According to reports, an Australian man is being investigated for illegally spamming users on the internet by sending up to 2 billion emails promoting Viagra. Sound familiar? Chances are many of you have deleted these spam emails over and over and over in your mail boxes. Its nice that the individual has been nabbed, maybe someone can do something about the internet service providers in The Netherlands that carried out the action and seemingly looked the other way.
Danyel Molenaar, a project manager for the Dutch Independent Regulator of Post and Telecommunications, said the man had rented 35 servers for around 14,000 Australian dollars (US$10,493; euro8,256) each per month from a small Internet service provider in the Netherlands to carry out the alleged spam campaign.
“These 35 servers were used just for sending spam day-in, day-out for at least a year, probably longer,” Molenaar said Wednesday. “This operation probably sent out billions and billions of e-mails.”

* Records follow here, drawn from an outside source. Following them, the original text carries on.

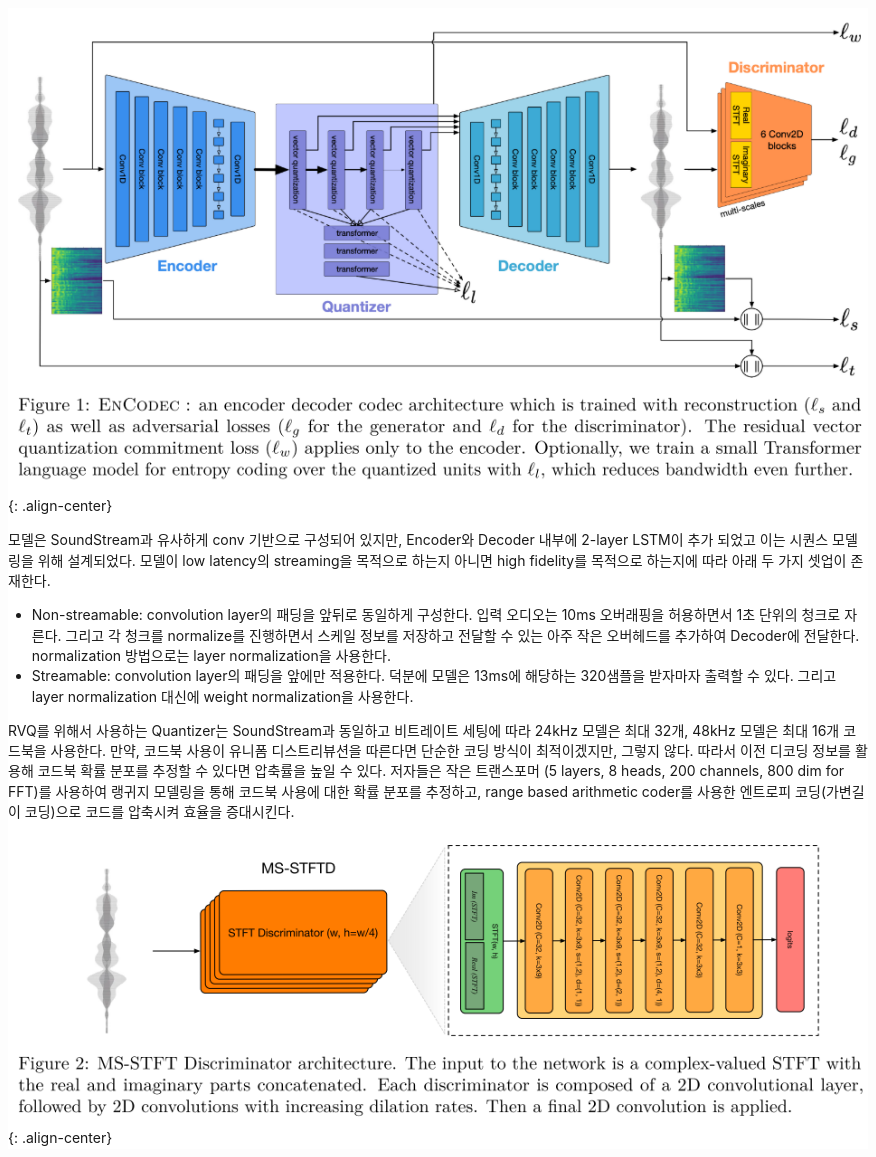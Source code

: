 ![model architecture](/assets/images/20240717/01.model_architecture.jpg){: .align-center}  

모델은 SoundStream과 유사하게 conv 기반으로 구성되어 있지만, Encoder와 Decoder 내부에 2-layer LSTM이 추가 되었고 이는 시퀀스 모델링을 위해 설계되었다. 모델이 low latency의 streaming을 목적으로 하는지 아니면 high fidelity를 목적으로 하는지에 따라 아래 두 가지 셋업이 존재한다.

- Non-streamable: convolution layer의 패딩을 앞뒤로 동일하게 구성한다. 입력 오디오는 10ms 오버래핑을 허용하면서 1초 단위의 청크로 자른다. 그리고 각 청크를 normalize를 진행하면서 스케일 정보를 저장하고 전달할 수 있는 아주 작은 오버헤드를 추가하여 Decoder에 전달한다. normalization 방법으로는 layer normalization을 사용한다.
- Streamable: convolution layer의 패딩을 앞에만 적용한다. 덕분에 모델은 13ms에 해당하는 320샘플을 받자마자 출력할 수 있다. 그리고 layer normalization 대신에 weight normalization을 사용한다.

RVQ를 위해서 사용하는 Quantizer는 SoundStream과 동일하고 비트레이트 세팅에 따라 24kHz 모델은 최대 32개, 48kHz 모델은 최대 16개 코드북을 사용한다. 만약, 코드북 사용이 유니폼 디스트리뷰션을 따른다면 단순한 코딩 방식이 최적이겠지만, 그렇지 않다. 따라서 이전 디코딩 정보를 활용해 코드북 확률 분포를 추정할 수 있다면 압축률을 높일 수 있다. 저자들은 작은 트랜스포머 (5 layers, 8 heads, 200 channels, 800 dim for FFT)를 사용하여 랭귀지 모델링을 통해 코드북 사용에 대한 확률 분포를 추정하고, range based arithmetic coder를 사용한 엔트로피 코딩(가변길이 코딩)으로 코드를 압축시켜 효율을 증대시킨다.

![discriminator](/assets/images/20240717/02.discriminator.jpg){: .align-center}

Luckily for internet users, the unidentified spammer performed this act is Australia who has some of the toughest spamming laws. I can think of a couple of punishments for this individual.
Australia has some of the toughest laws in the world against spamming, the notoriously hard-to-stop practice of flooding as many inboxes as possible with unwanted sales messages in the hope some of the receivers will reply.
Under Australia’s Spam Act of 2003, it is illegal for Australian residents to be involved in the sending of unsolicited commercial e-mails, even if they are generated from outside the country.
Penalties for spamming in Australia range from 220,000 Australian dollars (US$164,765) per day for first-time corporate offenders to A$1.1 million (US$823,826) per day for repeat offenders.